Return every line of the records, exact and in full, until you have returned the line with "#### Set the", and include none of the pictures.

Extracted entries Block Start

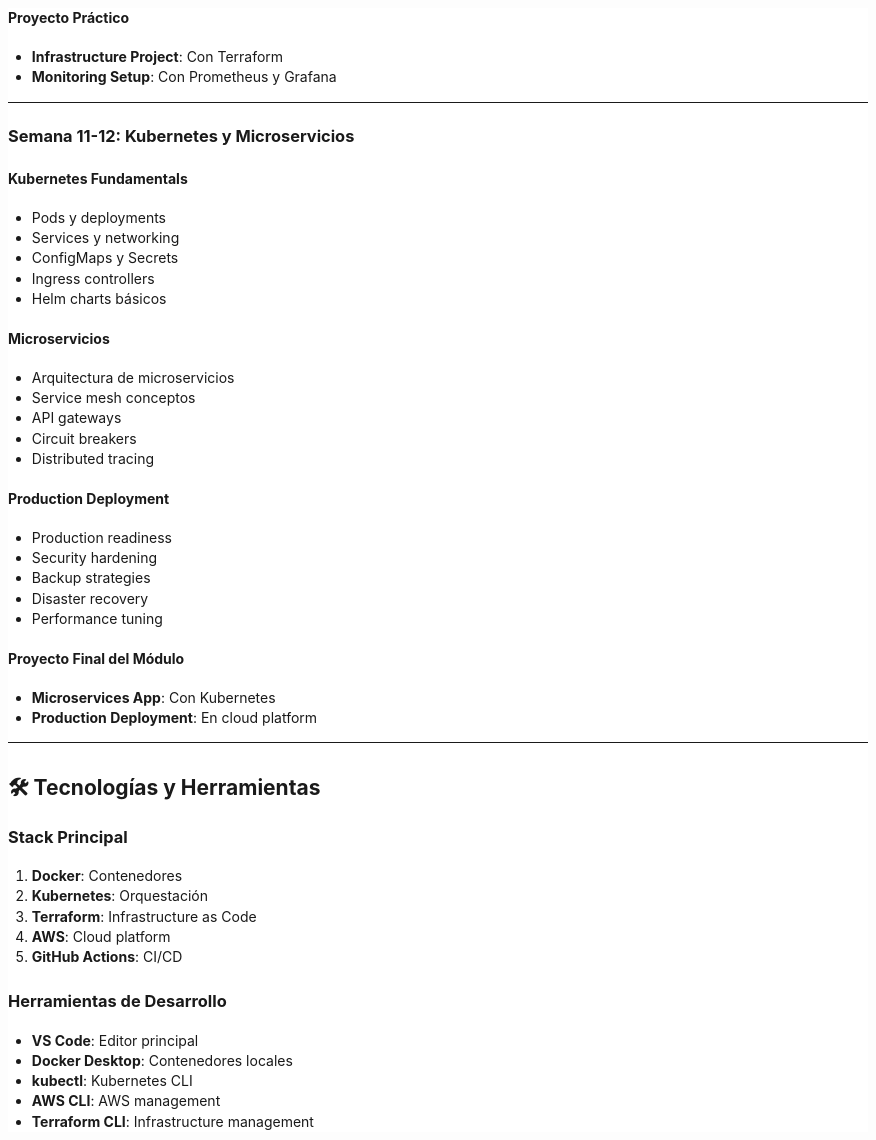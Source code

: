 #### **Proyecto Práctico**
- **Infrastructure Project**: Con Terraform
- **Monitoring Setup**: Con Prometheus y Grafana

---

### **Semana 11-12: Kubernetes y Microservicios**
#### **Kubernetes Fundamentals**
- Pods y deployments
- Services y networking
- ConfigMaps y Secrets
- Ingress controllers
- Helm charts básicos

#### **Microservicios**
- Arquitectura de microservicios
- Service mesh conceptos
- API gateways
- Circuit breakers
- Distributed tracing

#### **Production Deployment**
- Production readiness
- Security hardening
- Backup strategies
- Disaster recovery
- Performance tuning

#### **Proyecto Final del Módulo**
- **Microservices App**: Con Kubernetes
- **Production Deployment**: En cloud platform

---

## 🛠️ Tecnologías y Herramientas

### **Stack Principal**
1. **Docker**: Contenedores
2. **Kubernetes**: Orquestación
3. **Terraform**: Infrastructure as Code
4. **AWS**: Cloud platform
5. **GitHub Actions**: CI/CD

### **Herramientas de Desarrollo**
- **VS Code**: Editor principal
- **Docker Desktop**: Contenedores locales
- **kubectl**: Kubernetes CLI
- **AWS CLI**: AWS management
- **Terraform CLI**: Infrastructure management
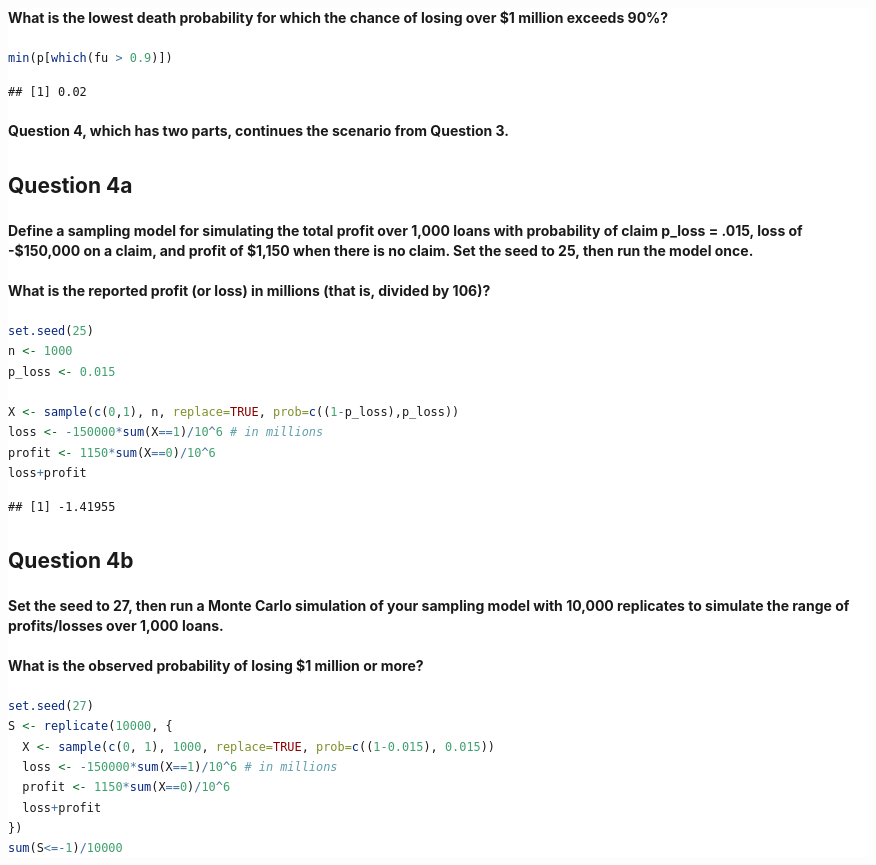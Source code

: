 #### What is the lowest death probability for which the chance of losing over \$1 million exceeds 90%?

``` r
min(p[which(fu > 0.9)])
```

    ## [1] 0.02

#### Question 4, which has two parts, continues the scenario from Question 3.

## Question 4a

#### Define a sampling model for simulating the total profit over 1,000 loans with probability of claim p_loss = .015, loss of -\$150,000 on a claim, and profit of \$1,150 when there is no claim. Set the seed to 25, then run the model once.

#### What is the reported profit (or loss) in millions (that is, divided by 106)?

``` r
set.seed(25)
n <- 1000
p_loss <- 0.015

X <- sample(c(0,1), n, replace=TRUE, prob=c((1-p_loss),p_loss))
loss <- -150000*sum(X==1)/10^6 # in millions
profit <- 1150*sum(X==0)/10^6
loss+profit
```

    ## [1] -1.41955

## Question 4b

#### Set the seed to 27, then run a Monte Carlo simulation of your sampling model with 10,000 replicates to simulate the range of profits/losses over 1,000 loans.

#### What is the observed probability of losing \$1 million or more?

``` r
set.seed(27)
S <- replicate(10000, {
  X <- sample(c(0, 1), 1000, replace=TRUE, prob=c((1-0.015), 0.015))
  loss <- -150000*sum(X==1)/10^6 # in millions
  profit <- 1150*sum(X==0)/10^6
  loss+profit
})
sum(S<=-1)/10000
```
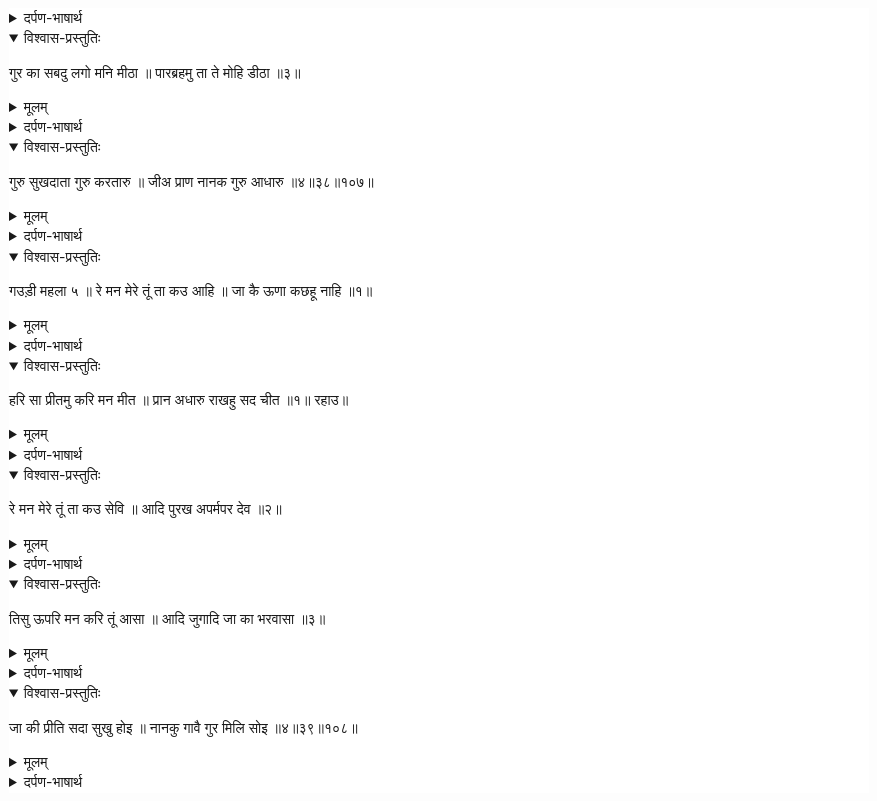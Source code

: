 <details><summary>दर्पण-भाषार्थ</summary></details>

<details open><summary>विश्वास-प्रस्तुतिः</summary>

गुर का सबदु लगो मनि मीठा ॥ पारब्रहमु ता ते मोहि डीठा ॥३॥
</details>

<details><summary>मूलम्</summary></details>

<details><summary>दर्पण-भाषार्थ</summary></details>

<details open><summary>विश्वास-प्रस्तुतिः</summary>

गुरु सुखदाता गुरु करतारु ॥ जीअ प्राण नानक गुरु आधारु ॥४॥३८॥१०७॥
</details>

<details><summary>मूलम्</summary></details>

<details><summary>दर्पण-भाषार्थ</summary></details>

<details open><summary>विश्वास-प्रस्तुतिः</summary>

गउड़ी महला ५ ॥ रे मन मेरे तूं ता कउ आहि ॥ जा कै ऊणा कछहू नाहि ॥१॥
</details>

<details><summary>मूलम्</summary></details>

<details><summary>दर्पण-भाषार्थ</summary></details>

<details open><summary>विश्वास-प्रस्तुतिः</summary>

हरि सा प्रीतमु करि मन मीत ॥ प्रान अधारु राखहु सद चीत ॥१॥ रहाउ॥
</details>

<details><summary>मूलम्</summary></details>

<details><summary>दर्पण-भाषार्थ</summary></details>

<details open><summary>विश्वास-प्रस्तुतिः</summary>

रे मन मेरे तूं ता कउ सेवि ॥ आदि पुरख अपर्मपर देव ॥२॥
</details>

<details><summary>मूलम्</summary></details>

<details><summary>दर्पण-भाषार्थ</summary></details>

<details open><summary>विश्वास-प्रस्तुतिः</summary>

तिसु ऊपरि मन करि तूं आसा ॥ आदि जुगादि जा का भरवासा ॥३॥
</details>

<details><summary>मूलम्</summary></details>

<details><summary>दर्पण-भाषार्थ</summary></details>

<details open><summary>विश्वास-प्रस्तुतिः</summary>

जा की प्रीति सदा सुखु होइ ॥ नानकु गावै गुर मिलि सोइ ॥४॥३९॥१०८॥
</details>

<details><summary>मूलम्</summary></details>

<details><summary>दर्पण-भाषार्थ</summary></details>
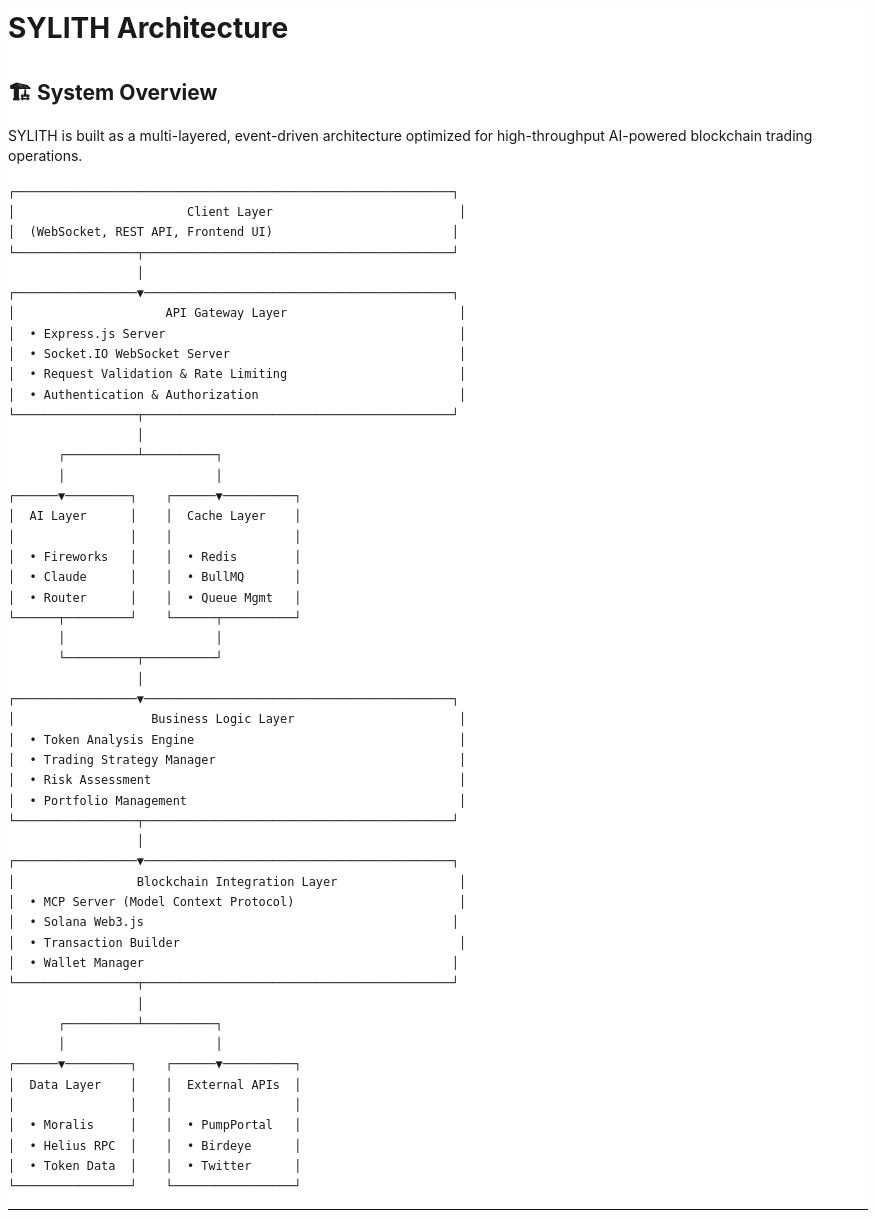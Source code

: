 # SYLITH Architecture

## 🏗️ System Overview

SYLITH is built as a multi-layered, event-driven architecture optimized for high-throughput AI-powered blockchain trading operations.

```
┌─────────────────────────────────────────────────────────────┐
│                        Client Layer                          │
│  (WebSocket, REST API, Frontend UI)                         │
└─────────────────┬───────────────────────────────────────────┘
                  │
┌─────────────────▼───────────────────────────────────────────┐
│                     API Gateway Layer                        │
│  • Express.js Server                                         │
│  • Socket.IO WebSocket Server                                │
│  • Request Validation & Rate Limiting                        │
│  • Authentication & Authorization                            │
└─────────────────┬───────────────────────────────────────────┘
                  │
       ┌──────────┴──────────┐
       │                     │
┌──────▼─────────┐    ┌──────▼──────────┐
│  AI Layer      │    │  Cache Layer    │
│                │    │                 │
│  • Fireworks   │    │  • Redis        │
│  • Claude      │    │  • BullMQ       │
│  • Router      │    │  • Queue Mgmt   │
└──────┬─────────┘    └──────┬──────────┘
       │                     │
       └──────────┬──────────┘
                  │
┌─────────────────▼───────────────────────────────────────────┐
│                   Business Logic Layer                       │
│  • Token Analysis Engine                                     │
│  • Trading Strategy Manager                                  │
│  • Risk Assessment                                           │
│  • Portfolio Management                                      │
└─────────────────┬───────────────────────────────────────────┘
                  │
┌─────────────────▼───────────────────────────────────────────┐
│                 Blockchain Integration Layer                 │
│  • MCP Server (Model Context Protocol)                       │
│  • Solana Web3.js                                           │
│  • Transaction Builder                                       │
│  • Wallet Manager                                           │
└─────────────────┬───────────────────────────────────────────┘
                  │
       ┌──────────┴──────────┐
       │                     │
┌──────▼─────────┐    ┌──────▼──────────┐
│  Data Layer    │    │  External APIs  │
│                │    │                 │
│  • Moralis     │    │  • PumpPortal   │
│  • Helius RPC  │    │  • Birdeye      │
│  • Token Data  │    │  • Twitter      │
└────────────────┘    └─────────────────┘
```

---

Extracted entries Block End

(Your solution)
Source code

: #### **Proyecto Práctico**
- **Infrastructure Project**: Con Terraform
- **Monitoring Setup**: Con Prometheus y Grafana

---

### **Semana 11-12: Kubernetes y Microservicios**
#### **Kubernetes Fundamentals**
- Pods y deployments
- Services y networking
- ConfigMaps y Secrets
- Ingress controllers
- Helm charts básicos

#### **Microservicios**
- Arquitectura de microservicios
- Service mesh conceptos
- API gateways
- Circuit breakers
- Distributed tracing

#### **Production Deployment**
- Production readiness
- Security hardening
- Backup strategies
- Disaster recovery
- Performance tuning

#### **Proyecto Final del Módulo**
- **Microservices App**: Con Kubernetes
- **Production Deployment**: En cloud platform

---

## 🛠️ Tecnologías y Herramientas

### **Stack Principal**
1. **Docker**: Contenedores
2. **Kubernetes**: Orquestación
3. **Terraform**: Infrastructure as Code
4. **AWS**: Cloud platform
5. **GitHub Actions**: CI/CD

### **Herramientas de Desarrollo**
- **VS Code**: Editor principal
- **Docker Desktop**: Contenedores locales
- **kubectl**: Kubernetes CLI
- **AWS CLI**: AWS management
- **Terraform CLI**: Infrastructure management
Source code

: #### What is the lowest death probability for which the chance of losing over \$1 million exceeds 90%?

``` r
min(p[which(fu > 0.9)])
```

    ## [1] 0.02

#### Question 4, which has two parts, continues the scenario from Question 3.

## Question 4a

#### Define a sampling model for simulating the total profit over 1,000 loans with probability of claim p_loss = .015, loss of -\$150,000 on a claim, and profit of \$1,150 when there is no claim. Set the seed to 25, then run the model once.

#### What is the reported profit (or loss) in millions (that is, divided by 106)?

``` r
set.seed(25)
n <- 1000
p_loss <- 0.015

X <- sample(c(0,1), n, replace=TRUE, prob=c((1-p_loss),p_loss))
loss <- -150000*sum(X==1)/10^6 # in millions
profit <- 1150*sum(X==0)/10^6
loss+profit
```

    ## [1] -1.41955

## Question 4b

#### Set the seed to 27, then run a Monte Carlo simulation of your sampling model with 10,000 replicates to simulate the range of profits/losses over 1,000 loans.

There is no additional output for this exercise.